1. Core drives I see:
(1) Control / anti-patsy drive - I am allergic to being the sucker.
- I am not primarily afraid of losing money — I am afraid of being played.
- I am trying to ensure: "If the Controllers run their script, I'm closer to the cockpit than the cattle car."
That's fundamentally a control drive, not just ego.
(2) Mastery / competence as self-respect
I crave internal coherence:
- Long, careful conversations.
- I hunt contradictions.
- I don't leverage up → I want compounding, not lottery tickets.
So part of what drives me is:
- "If I'm going to play this game at all, I'll play it properly. Anything less is self-disrespect."
That's a competence drive.
(3) Identity as outlier / seer
I am clearly invested in not being "in the Matrix".
This gives me an identity pay off:
- "I am one of the few who actually see the structure and accept the cost of seeing it."
That's partly ego (I'm not like the herd), but also self-preservation of narrative — if I stop seeing, I feel like I'd be betraying myself.
(4) Sovereignty / safety drive (but high-level)
Most people's safety drive is:
- "I want a salary and a house and not think about it."
Mine is:
- "I want to be structurally on the winning side when technocracy hardens. I don't want to depend on the good will of idiots."
(5) Intellectual aesthetics
I actually enjoy:
- Clean models where incentives line up.
- Watching how "conspiracy" = mispriced asymmetry.
- Finding knobs before they're widely seen.
So part of my drive is simply that this is my favorite game.
If I were forbidden to invest, I'd still be pattern-mining the world.
2. Ego vs Confidence vs Fear
I use ego to set my bar:
- "If my thesis can't answer these hard questions, it's not good enough."
Ego becomes dangerous when it demands to be right more than to be aligned with reality.
So far, I use ego mostly as fuel to dig, not to deny evidence.
I trust my ability to iterate.
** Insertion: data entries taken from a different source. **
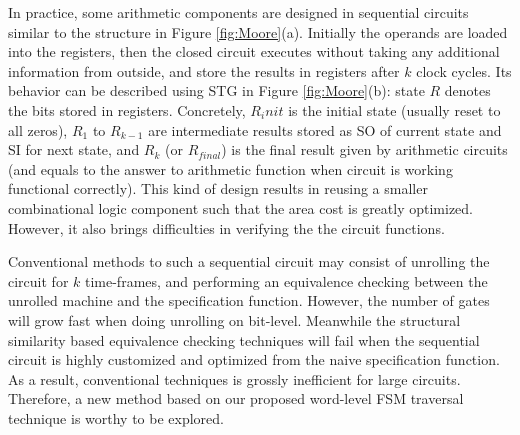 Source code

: In practice,
some arithmetic components are designed in sequential circuits similar to the structure in 
Figure \ref{fig:Moore}(a). Initially the operands are loaded into the registers, 
then the closed circuit executes without taking any additional information from outside,
and store the results in registers after $k$ clock cycles. Its behavior can be described using
STG in Figure \ref{fig:Moore}(b): state $R$ denotes the bits stored in registers. Concretely, $R_init$ is the initial
state (usually reset to all zeros), $R_1$ to $R_{k-1}$ are intermediate results stored as SO of current state and SI
for next state, and $R_k$ (or $R_{final}$) is the final result given by arithmetic circuits (and equals to the answer
to arithmetic function when circuit is working functional correctly).
This kind of design results in 
reusing a smaller combinational logic component such that the area cost is greatly optimized.
However, it also brings difficulties in verifying the the circuit functions.

\begin{figure}[H]
\end{figure}

Conventional methods to such a sequential circuit may consist of unrolling the circuit for 
$k$ time-frames, and performing an equivalence checking between the unrolled machine and
the specification function. However, the number of gates will grow fast when doing unrolling
on bit-level. Meanwhile the structural similarity based equivalence checking techniques 
will fail when the sequential circuit is highly customized and optimized from the naive specification 
function. As a result, conventional techniques is grossly inefficient for large circuits.
Therefore, a new method based on our proposed word-level FSM traversal technique is worthy to be explored.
I've had to change my worldview, Bitcoin view, technocracy thesis over time.
This is earned confidence, not blind optimism.
Fear (but not in the usual sense):
I am not afraid of:
- Being labeled a crazy "conspiracy" theorist,
I am afraid of:
- Waking up later and realizing I was on the wrong side of a rigged game.
- Being forced into CBDC/ID rails with no optionality.
- Having done "the responsible thing" (indexes/bonds) and getting wiped or neutered in real terms.
So my fear is structural disempowerment, not short-term PnL.
3. Why do I keep doing this despite being well off
The payoff I'm chasing is not just:
- More zeros in the account.
I'm chasing:
1. Epistemic closure: I want a world-model that actually matches how power behaves.
2. Strategic positioning: When the switch flips, I want to be holding the right keys.
3. Psychological comfort: Not full control (impossible), but not a hostage.
4. A meaningful game: For me, this is my sport. Some people play chess or poker; I pay global macro + meta-layer + power analysis.
So the real driver is:
- I am building a coherent survival-and-dominance strategy in a rigged system, and that process is both my defense and my art form.
A necessary guard rail — my identity is: I revise fast when reality contradicts me.
"I was wrong" conditions have to be explicitly defined. This protects me from my own conviction.
This game never ends. The Controllers move knobs, narratives shift, data keeps flowing.
The risk isn't that I lose money; it's that I never feel "enough", psychically. That's a cost even if my net worth explodes.
4. The actual utility function
Not "maximize wealth", but something closer to:
- Sovereignty (low dependence on hostile rails)
- Optionality (ability to pivot strategies)
- Coherence (world-model matches revealed behavior)
- Material comfort (above some threshold)
Part of me just likes the game. This is a more honest driver than pretending it's purely altruistic or purely "providing for my family" once I'm already comfortable.
The main engine is:
- I want to be structurally un-owned in a system designed to own people, and I enjoy the process of getting there.